1. Create the "external" SSH Tunnel from the localhost to the SSH Server
2. Create the "internal" SSH Tunnel from the SSH Server to the DB Server
3. Connect your Client (e.g. SQLPLUS) to the DB-Server

1. Create the "external" SSH Tunnel from the localhost to the SSH Server

  • Login to the SSH Server using MindTerm, TeraTerm or any SSH Client with your personal Account, you will reach the Shell Prompt of this machine.

  • Create an SSH Tunnel from Port 1521 on localhost to an unprivileged Port 5429 on the SSH Server. This can be accomplished within the SSH Client (Tunnels, Basic).

  • Enable "GatewayPorts yes" for the DB Server in the global SSH Configuration File which can be found in /etc/ssh/ssh_config or in your local SSH Configuration File $HOME/.ssh/config.

####### Settings for Host dbhost

Host dbhost*

####### GatewayPorts
# Specifies whether remote hosts are allowed
# to connect to local forwarded ports. The argument
# must be "yes" or "no". The default # is "no".

GatewayPorts yes

2. Create the "internal" SSH Tunnel from the SSH Server to the DB Server

  • Login to the DB Server SSH Server using your current Terminal Emulation with the following Command which opens the "internal"  SSH Tunnel from the unprivileged Port 5429 on the SSH Server to Port 1521 on the DB Server. Usually Port 1521 is used for Oracle Net8 Connections, if you are not sure, ask your DB Administrator for this Port.

$ ssh -L 5429:dbhost:1521 dbhost

Both Tunnels are now connected and ready to use !

  • You can add the above command to create the "internal" tunnel permanently in the SSH Configurationfile, then you can just login to the dbhost with:

$ ssh dbhost

###### LocalForward
# Specifies that a TCP/IP port on the local machine
# be forwarded over the secure channel to given host:port
# from the remote machine. The first argument must be a
# port number, and the second must be host:port. Multiple
# forwardings may be specified, and additional forwardings
# can be given on the command line.
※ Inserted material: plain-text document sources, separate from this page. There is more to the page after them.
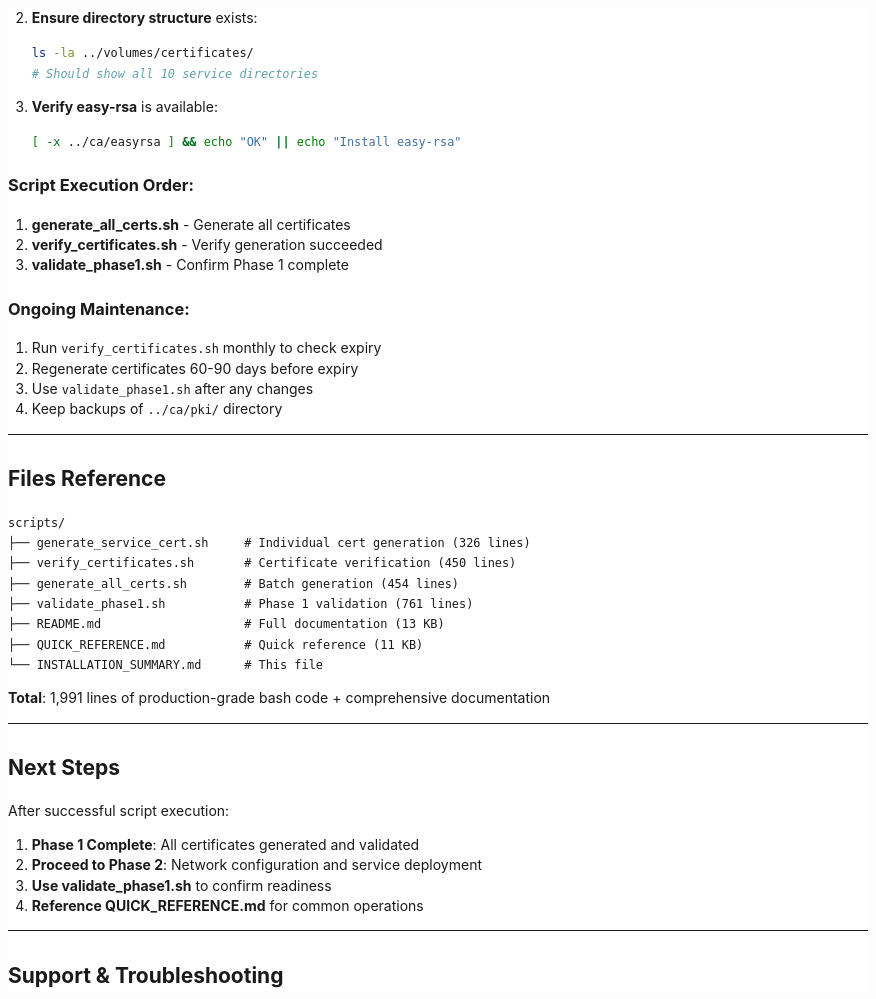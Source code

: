 2. **Ensure directory structure** exists:
   ```bash
   ls -la ../volumes/certificates/
   # Should show all 10 service directories
   ```

3. **Verify easy-rsa** is available:
   ```bash
   [ -x ../ca/easyrsa ] && echo "OK" || echo "Install easy-rsa"
   ```

### Script Execution Order:

1. **generate_all_certs.sh** - Generate all certificates
2. **verify_certificates.sh** - Verify generation succeeded
3. **validate_phase1.sh** - Confirm Phase 1 complete

### Ongoing Maintenance:

1. Run `verify_certificates.sh` monthly to check expiry
2. Regenerate certificates 60-90 days before expiry
3. Use `validate_phase1.sh` after any changes
4. Keep backups of `../ca/pki/` directory

---

## Files Reference

```
scripts/
├── generate_service_cert.sh     # Individual cert generation (326 lines)
├── verify_certificates.sh       # Certificate verification (450 lines)
├── generate_all_certs.sh        # Batch generation (454 lines)
├── validate_phase1.sh           # Phase 1 validation (761 lines)
├── README.md                    # Full documentation (13 KB)
├── QUICK_REFERENCE.md           # Quick reference (11 KB)
└── INSTALLATION_SUMMARY.md      # This file
```

**Total**: 1,991 lines of production-grade bash code + comprehensive documentation

---

## Next Steps

After successful script execution:

1. **Phase 1 Complete**: All certificates generated and validated
2. **Proceed to Phase 2**: Network configuration and service deployment
3. **Use validate_phase1.sh** to confirm readiness
4. **Reference QUICK_REFERENCE.md** for common operations

---

## Support & Troubleshooting
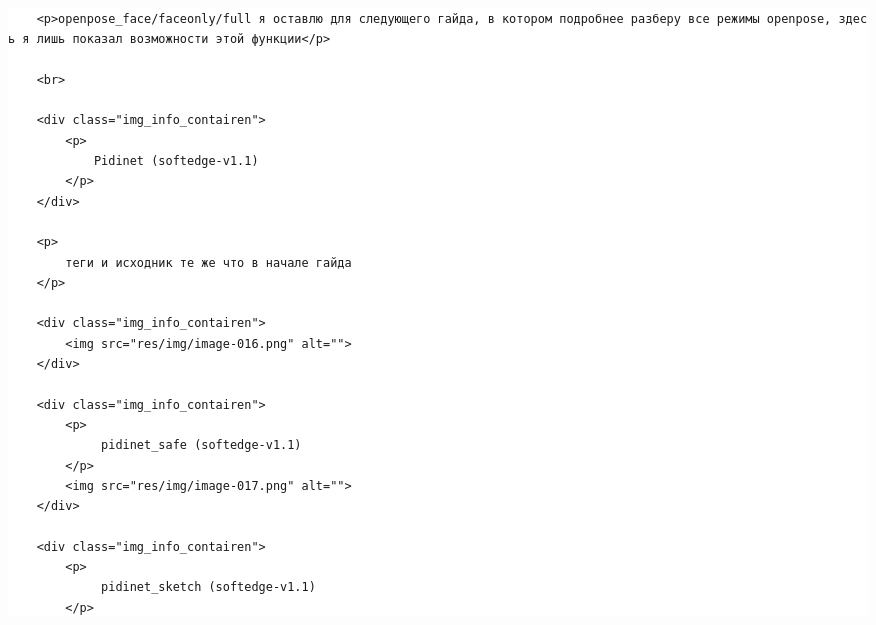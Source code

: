         <p>openpose_face/faceonly/full я оставлю для следующего гайда, в котором подробнее разберу все режимы openpose, здесь я лишь показал возможности этой функции</p>

        <br>

        <div class="img_info_contairen">
            <p>
                Pidinet (softedge-v1.1)
            </p>
        </div>

        <p>
            теги и исходник те же что в начале гайда
        </p>

        <div class="img_info_contairen">
            <img src="res/img/image-016.png" alt="">
        </div>

        <div class="img_info_contairen">
            <p>
                 pidinet_safe (softedge-v1.1)
            </p>
            <img src="res/img/image-017.png" alt="">
        </div>

        <div class="img_info_contairen">
            <p>
                 pidinet_sketch (softedge-v1.1)
            </p>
Only the superuser can
# forward privileged ports.

LocalForward 5429 dbhost:1521

3. Connect your Client (e.g. SQLPLUS) to the DB-Server

You have to setup your local TNSNAMES.ORA File for SQLPLUS with the following entry: = (DESCRIPTION = (ADDRESS = (COMMUNITY =
             (PROTOCOL = TCP) (Host = localhost) (Port = 1521))
             (CONNECT_DATA = (SID = ORA1) (GLOBAL_NAME =
             (SERVER = DEDICATED)))

Test the connection with TNSPING and connect to the DB Server

ARKUM:zahn> tnsping ORA1

Attempting to contact (ADDRESS=(
(PROTOCOL=TCP)(Host=localhost)(Port=1523)) OK (310 msec)

ARKUM:zahn> sqlplus scott/tiger@ORA1

Connected to:
Oracle8i Enterprise Edition Release - Production
With the Partitioning option
JServer Release - Production


This example shows how to connect two SSH Tunnels, but you can connect any number of SSH Tunnels, the only requirement is, that you can logon to all intermediated and final servers over a secure connection like SSH.